# Divisibility proof

1. Sep 18, 2006

### Orikon

I'm having trouble with this question, I need to prove or disprove this statement: If c divides (a+b), but c does not divide a, then c does not divide b.

what i have so far is ck = (a+b) where k is some integer. Next I have a=ck-b and b=ck-a. I tried doing things like a = ck-(ck-a) but that got me nowhere. Any ideas? Thanks in advance.

2. Sep 19, 2006

### Office_Shredder

Staff Emeritus
If c divides b, try writing b in terms of c, then go back to a=ck-b

3. Sep 19, 2006

### HallsofIvy

Try proof by contradiction: Suppose c does divide b.

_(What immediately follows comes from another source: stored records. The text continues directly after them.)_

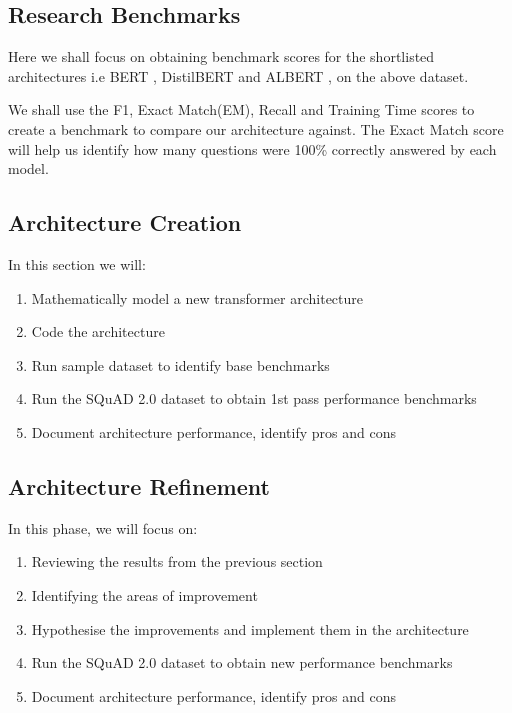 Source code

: \documentclass[12pt]{report}
\begin{document}
\begin{appendices}
        \subsection{Research Benchmarks}\label{benchmarks}
        Here we shall focus on obtaining benchmark scores for the shortlisted architectures i.e BERT \citep{bert}, DistilBERT \citep{distil} and ALBERT \cite{albert}, on the above dataset.

        We shall use the F1, Exact Match(EM), Recall and Training Time scores to create a benchmark to compare our architecture against. The Exact Match score will help us identify how many questions were 100\% correctly answered by each model.

        \subsection{Architecture Creation}\label{architecturecreation}
        In this section we will:

        \begin{enumerate}
            \item{Mathematically model a new transformer architecture}
            \item{Code the architecture}
            \item{Run sample dataset to identify base benchmarks}
            \item{Run the SQuAD 2.0 dataset to obtain 1st pass performance benchmarks}
            \item{Document architecture performance, identify pros and cons}
        \end{enumerate}
        \subsection{Architecture Refinement}\label{refinement}
        In this phase, we will focus on:
        \begin{enumerate}
            \item{Reviewing the results from the previous section}
            \item{Identifying the areas of improvement}
            \item{Hypothesise the improvements and implement them in the architecture}
            \item{Run the SQuAD 2.0 dataset to obtain new performance benchmarks}
            \item{Document architecture performance, identify pros and cons}
        \end{enumerate}

\end{appendices}
\end{document}
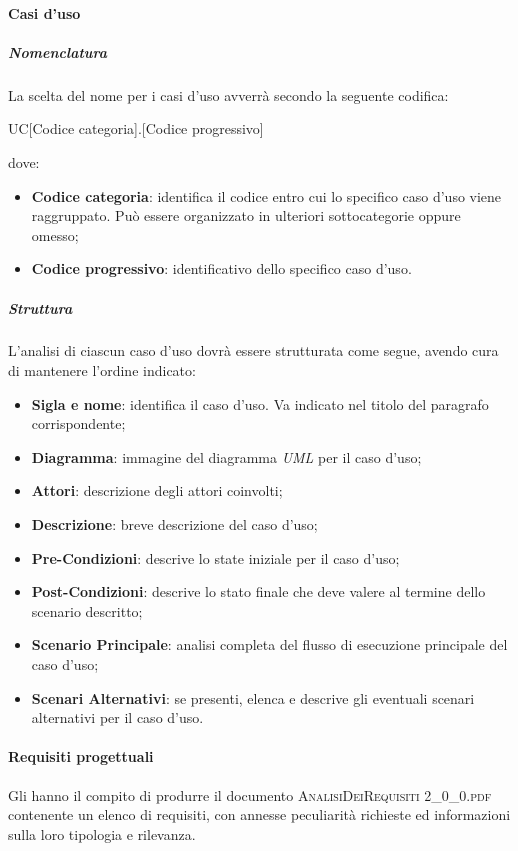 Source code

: 		\paragraph{Casi d'uso}
		
			\subparagraph{Nomenclatura}
			La scelta del nome per i casi d'uso avverrà secondo la seguente codifica:
			\begin{center}
				UC[Codice categoria].[Codice progressivo]
			\end{center}
			dove:
			\begin{itemize}
				\item\textbf{Codice categoria}: identifica il codice entro cui lo specifico caso d'uso viene raggruppato. Può essere organizzato in ulteriori sottocategorie oppure omesso;
				\item\textbf{Codice progressivo}: identificativo dello specifico caso d'uso.
			\end{itemize}
			
			\subparagraph{Struttura}
			L'analisi di ciascun caso d'uso dovrà essere strutturata come segue, avendo cura di mantenere l'ordine indicato:
			\begin{itemize}
				\item\textbf{Sigla e nome}: identifica il caso d'uso. Va indicato nel titolo del paragrafo corrispondente;
				\item\textbf{Diagramma}: immagine del diagramma \textit{UML} per il caso d'uso;
				\item\textbf{Attori}: descrizione degli attori coinvolti;
				\item\textbf{Descrizione}: breve descrizione del caso d'uso;
				\item\textbf{Pre-Condizioni}: descrive lo state iniziale per il caso d'uso;
				\item\textbf{Post-Condizioni}: descrive lo stato finale che deve valere al termine dello scenario descritto;
				\item\textbf{Scenario Principale}: analisi completa del flusso di esecuzione principale del caso d'uso;
				\item\textbf{Scenari Alternativi}: se presenti, elenca e descrive gli eventuali scenari alternativi per il caso d'uso.
			\end{itemize}
		
		\paragraph{Requisiti progettuali}
		Gli \textit{\Anas} hanno il compito di produrre il documento \textsc{AnalisiDeiRequisiti 2\_0\_0.pdf} contenente un elenco di requisiti, con annesse peculiarità richieste ed informazioni sulla loro tipologia e rilevanza.
		
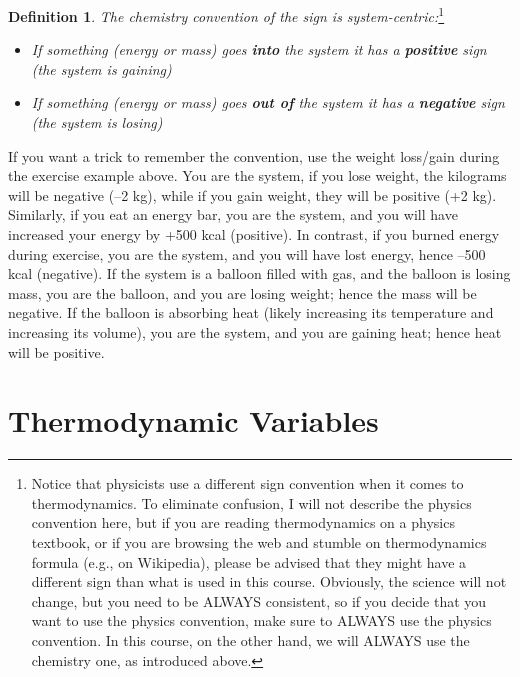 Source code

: \documentclass[
]{book}
\providecommand{\tightlist}{%
  \setlength{\itemsep}{0pt}\setlength{\parskip}{0pt}}
\theoremstyle{definition}
\newtheorem{definition}{Definition}[chapter]
\theoremstyle{definition}
\theoremstyle{definition}
\theoremstyle{remark}
\begin{document}
\begin{definition}
\protect\hypertarget{def:chemistryconv}{}{\label{def:chemistryconv} }\emph{The chemistry convention of the sign is system-centric:}\footnote{Notice that physicists use a different sign convention when it comes to thermodynamics. To eliminate confusion, I will not describe the physics convention here, but if you are reading thermodynamics on a physics textbook, or if you are browsing the web and stumble on thermodynamics formula (e.g., on Wikipedia), please be advised that they might have a different sign than what is used in this course. Obviously, the science will not change, but you need to be ALWAYS consistent, so if you decide that you want to use the physics convention, make sure to ALWAYS use the physics convention. In this course, on the other hand, we will ALWAYS use the chemistry one, as introduced above.}
\end{definition}

\begin{itemize}
\tightlist
\item
  \emph{If something (energy or mass) goes \textbf{into} the system it has a \textbf{positive} sign (the system is gaining)}
\item
  \emph{If something (energy or mass) goes \textbf{out of} the system it has a \textbf{negative} sign (the system is losing)}
\end{itemize}

If you want a trick to remember the convention, use the weight loss/gain during the exercise example above. You are the system, if you lose weight, the kilograms will be negative (--2 kg), while if you gain weight, they will be positive (+2 kg). Similarly, if you eat an energy bar, you are the system, and you will have increased your energy by +500 kcal (positive). In contrast, if you burned energy during exercise, you are the system, and you will have lost energy, hence --500 kcal (negative). If the system is a balloon filled with gas, and the balloon is losing mass, you are the balloon, and you are losing weight; hence the mass will be negative. If the balloon is absorbing heat (likely increasing its temperature and increasing its volume), you are the system, and you are gaining heat; hence heat will be positive.

\hypertarget{thermodynamic-variables}{%
\section{Thermodynamic Variables}\label{thermodynamic-variables}}
\end{document}
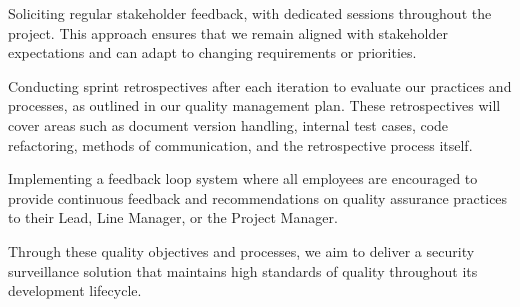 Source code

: Soliciting regular stakeholder feedback, with dedicated sessions throughout the project. This approach ensures that we remain aligned with stakeholder expectations and can adapt to changing requirements or priorities.

Conducting sprint retrospectives after each iteration to evaluate our practices and processes, as outlined in our quality management plan. These retrospectives will cover areas such as document version handling, internal test cases, code refactoring, methods of communication, and the retrospective process itself.

Implementing a feedback loop system where all employees are encouraged to provide continuous feedback and recommendations on quality assurance practices to their Lead, Line Manager, or the Project Manager.

Through these quality objectives and processes, we aim to deliver a security surveillance solution that maintains high standards of quality throughout its development lifecycle.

Then b= cn for some n so c= a+ cn. What does a equal? Why is that a contradiction?

4. Sep 19, 2006

### Orikon

Thanks for the help. I think theres a problem though, shouldn't C = (a+b)n for some integer n? Instead of c= a + cn, it should be c divides a + cn.

I tried the following c = (a +cn)k where k is another integer, so
a = (c/k) - cn but I can't figure out where to go from there. Thanks

5. Sep 19, 2006

### Gokul43201

Staff Emeritus
Orikon, there's a small typo in Halls' post.

c divides b => nc = b
c divides a+b => kc = a+b = a+nc {not the other way round}

So what can you say about a?

6. Sep 20, 2006

### Orikon

so,
kc = a + nc
a = kc - nc
a = c(k-n)

which means c must also be divisible by a when c is divisible by b. That's the contrapositive of the original statement, so it must be true, right? Thank you so much!